WORK TO COMPLETE: Search the records below for the string "caption" and copy each line where it turns up.

LISTED RECORDS:

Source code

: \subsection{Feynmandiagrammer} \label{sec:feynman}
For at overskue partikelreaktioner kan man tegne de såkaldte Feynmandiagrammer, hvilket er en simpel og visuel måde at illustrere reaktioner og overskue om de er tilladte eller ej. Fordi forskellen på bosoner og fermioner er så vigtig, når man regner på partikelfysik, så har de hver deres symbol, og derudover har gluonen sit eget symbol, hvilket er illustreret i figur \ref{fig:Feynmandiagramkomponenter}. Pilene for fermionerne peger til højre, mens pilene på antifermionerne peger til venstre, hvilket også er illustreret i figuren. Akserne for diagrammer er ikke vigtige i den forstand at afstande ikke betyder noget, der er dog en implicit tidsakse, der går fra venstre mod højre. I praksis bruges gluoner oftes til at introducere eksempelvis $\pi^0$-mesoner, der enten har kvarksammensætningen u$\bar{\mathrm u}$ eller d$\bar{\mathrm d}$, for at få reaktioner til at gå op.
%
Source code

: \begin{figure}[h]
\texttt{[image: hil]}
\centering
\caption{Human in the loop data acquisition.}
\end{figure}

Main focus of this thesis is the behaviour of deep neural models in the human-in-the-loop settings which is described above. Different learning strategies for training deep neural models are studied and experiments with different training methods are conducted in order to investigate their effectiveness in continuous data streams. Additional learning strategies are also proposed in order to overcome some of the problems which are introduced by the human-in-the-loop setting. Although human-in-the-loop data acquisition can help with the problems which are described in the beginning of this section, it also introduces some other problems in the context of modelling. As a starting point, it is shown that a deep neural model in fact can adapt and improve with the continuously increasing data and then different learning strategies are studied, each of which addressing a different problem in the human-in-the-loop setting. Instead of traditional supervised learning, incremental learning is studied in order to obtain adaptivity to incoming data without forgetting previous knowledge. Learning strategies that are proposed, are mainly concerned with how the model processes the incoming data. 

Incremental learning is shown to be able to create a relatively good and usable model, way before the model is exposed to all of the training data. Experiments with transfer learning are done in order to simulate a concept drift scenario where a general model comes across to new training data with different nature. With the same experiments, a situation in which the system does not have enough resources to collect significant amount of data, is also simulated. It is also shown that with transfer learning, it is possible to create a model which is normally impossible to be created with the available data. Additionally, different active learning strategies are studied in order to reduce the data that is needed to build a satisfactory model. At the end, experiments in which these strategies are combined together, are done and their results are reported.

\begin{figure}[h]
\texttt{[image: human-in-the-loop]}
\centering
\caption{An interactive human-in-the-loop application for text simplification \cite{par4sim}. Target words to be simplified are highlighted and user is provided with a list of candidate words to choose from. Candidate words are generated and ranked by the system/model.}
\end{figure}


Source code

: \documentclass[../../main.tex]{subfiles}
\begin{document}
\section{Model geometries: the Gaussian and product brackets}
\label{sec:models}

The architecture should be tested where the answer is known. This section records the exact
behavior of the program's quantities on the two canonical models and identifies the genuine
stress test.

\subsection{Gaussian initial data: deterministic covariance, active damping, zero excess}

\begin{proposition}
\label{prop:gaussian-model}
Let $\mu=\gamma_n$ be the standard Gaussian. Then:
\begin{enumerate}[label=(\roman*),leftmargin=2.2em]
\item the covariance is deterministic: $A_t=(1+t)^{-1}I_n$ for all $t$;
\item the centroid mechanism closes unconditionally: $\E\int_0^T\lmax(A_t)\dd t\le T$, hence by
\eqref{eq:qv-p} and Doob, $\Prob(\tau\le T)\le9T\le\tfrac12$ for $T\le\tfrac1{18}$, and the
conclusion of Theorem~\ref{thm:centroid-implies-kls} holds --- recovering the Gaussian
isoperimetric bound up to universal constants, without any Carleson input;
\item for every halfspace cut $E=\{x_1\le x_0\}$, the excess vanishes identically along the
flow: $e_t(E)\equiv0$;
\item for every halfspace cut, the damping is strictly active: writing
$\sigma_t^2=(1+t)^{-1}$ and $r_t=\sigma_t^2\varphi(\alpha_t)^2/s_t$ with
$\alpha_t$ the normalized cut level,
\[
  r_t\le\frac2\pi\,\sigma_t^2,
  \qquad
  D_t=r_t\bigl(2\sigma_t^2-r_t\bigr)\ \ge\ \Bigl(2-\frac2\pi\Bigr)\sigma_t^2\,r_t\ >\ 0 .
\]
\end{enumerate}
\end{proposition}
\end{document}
...
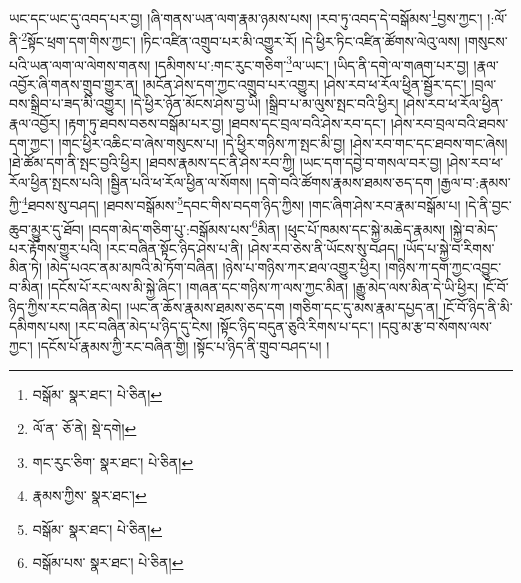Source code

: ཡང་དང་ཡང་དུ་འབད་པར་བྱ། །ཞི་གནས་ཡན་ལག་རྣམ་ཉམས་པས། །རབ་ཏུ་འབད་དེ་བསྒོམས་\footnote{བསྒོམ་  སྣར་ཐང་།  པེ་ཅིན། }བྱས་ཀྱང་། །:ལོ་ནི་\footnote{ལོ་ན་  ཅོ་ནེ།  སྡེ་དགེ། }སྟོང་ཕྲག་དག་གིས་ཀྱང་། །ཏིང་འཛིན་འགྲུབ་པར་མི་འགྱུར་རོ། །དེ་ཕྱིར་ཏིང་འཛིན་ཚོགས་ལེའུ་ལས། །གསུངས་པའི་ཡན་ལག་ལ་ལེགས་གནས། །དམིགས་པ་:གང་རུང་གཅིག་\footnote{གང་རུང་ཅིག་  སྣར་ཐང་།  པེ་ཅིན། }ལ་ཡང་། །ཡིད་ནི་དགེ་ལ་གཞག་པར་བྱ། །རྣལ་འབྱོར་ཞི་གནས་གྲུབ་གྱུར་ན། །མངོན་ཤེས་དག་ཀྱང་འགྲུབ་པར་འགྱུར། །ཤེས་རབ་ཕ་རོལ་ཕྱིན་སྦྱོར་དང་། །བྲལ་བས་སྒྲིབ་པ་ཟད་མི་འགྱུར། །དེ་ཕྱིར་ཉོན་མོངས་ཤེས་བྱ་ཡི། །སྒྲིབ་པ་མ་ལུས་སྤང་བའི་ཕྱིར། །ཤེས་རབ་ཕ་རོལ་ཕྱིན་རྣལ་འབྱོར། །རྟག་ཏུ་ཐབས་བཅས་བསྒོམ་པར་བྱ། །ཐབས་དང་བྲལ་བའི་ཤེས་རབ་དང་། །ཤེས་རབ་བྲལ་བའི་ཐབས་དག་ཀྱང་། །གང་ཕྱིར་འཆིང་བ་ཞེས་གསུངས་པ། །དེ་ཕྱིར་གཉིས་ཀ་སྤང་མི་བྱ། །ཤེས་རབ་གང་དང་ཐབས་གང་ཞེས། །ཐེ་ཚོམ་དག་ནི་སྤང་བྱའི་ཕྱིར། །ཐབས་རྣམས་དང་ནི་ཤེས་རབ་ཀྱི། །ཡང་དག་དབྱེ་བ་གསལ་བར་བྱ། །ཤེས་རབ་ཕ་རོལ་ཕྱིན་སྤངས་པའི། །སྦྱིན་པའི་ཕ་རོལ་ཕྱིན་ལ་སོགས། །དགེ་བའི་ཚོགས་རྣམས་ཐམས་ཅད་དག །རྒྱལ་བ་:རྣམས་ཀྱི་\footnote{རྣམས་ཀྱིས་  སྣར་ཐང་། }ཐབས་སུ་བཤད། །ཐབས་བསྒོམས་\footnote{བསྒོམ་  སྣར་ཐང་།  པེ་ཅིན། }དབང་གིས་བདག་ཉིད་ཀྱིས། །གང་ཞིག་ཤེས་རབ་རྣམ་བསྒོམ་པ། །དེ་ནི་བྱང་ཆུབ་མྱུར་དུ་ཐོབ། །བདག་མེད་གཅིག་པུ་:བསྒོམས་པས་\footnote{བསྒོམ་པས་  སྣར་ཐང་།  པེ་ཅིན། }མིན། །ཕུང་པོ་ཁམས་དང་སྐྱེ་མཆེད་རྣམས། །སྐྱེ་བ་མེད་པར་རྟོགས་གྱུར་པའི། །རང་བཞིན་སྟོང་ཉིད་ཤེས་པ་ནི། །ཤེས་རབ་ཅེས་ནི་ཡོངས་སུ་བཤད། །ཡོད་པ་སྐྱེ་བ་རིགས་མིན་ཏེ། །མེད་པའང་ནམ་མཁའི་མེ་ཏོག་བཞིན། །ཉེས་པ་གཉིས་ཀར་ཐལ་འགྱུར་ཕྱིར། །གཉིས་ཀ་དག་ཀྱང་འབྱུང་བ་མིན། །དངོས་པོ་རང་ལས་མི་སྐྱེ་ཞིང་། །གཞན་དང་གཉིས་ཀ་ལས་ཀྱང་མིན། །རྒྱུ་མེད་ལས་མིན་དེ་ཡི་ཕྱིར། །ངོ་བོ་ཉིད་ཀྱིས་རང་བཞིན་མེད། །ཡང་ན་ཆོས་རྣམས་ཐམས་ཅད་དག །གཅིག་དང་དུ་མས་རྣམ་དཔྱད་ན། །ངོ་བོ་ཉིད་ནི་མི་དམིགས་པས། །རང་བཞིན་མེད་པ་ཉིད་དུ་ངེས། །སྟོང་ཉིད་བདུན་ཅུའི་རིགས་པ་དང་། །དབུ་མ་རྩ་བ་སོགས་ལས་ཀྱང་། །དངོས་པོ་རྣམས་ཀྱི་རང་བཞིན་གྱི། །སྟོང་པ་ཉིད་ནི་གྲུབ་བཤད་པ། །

COMPLETED TASK:
\caption{Human in the loop data acquisition.}
\caption{An interactive human-in-the-loop application for text simplification \cite{par4sim}. Target words to be simplified are highlighted and user is provided with a list of candidate words to choose from. Candidate words are generated and ranked by the system/model.}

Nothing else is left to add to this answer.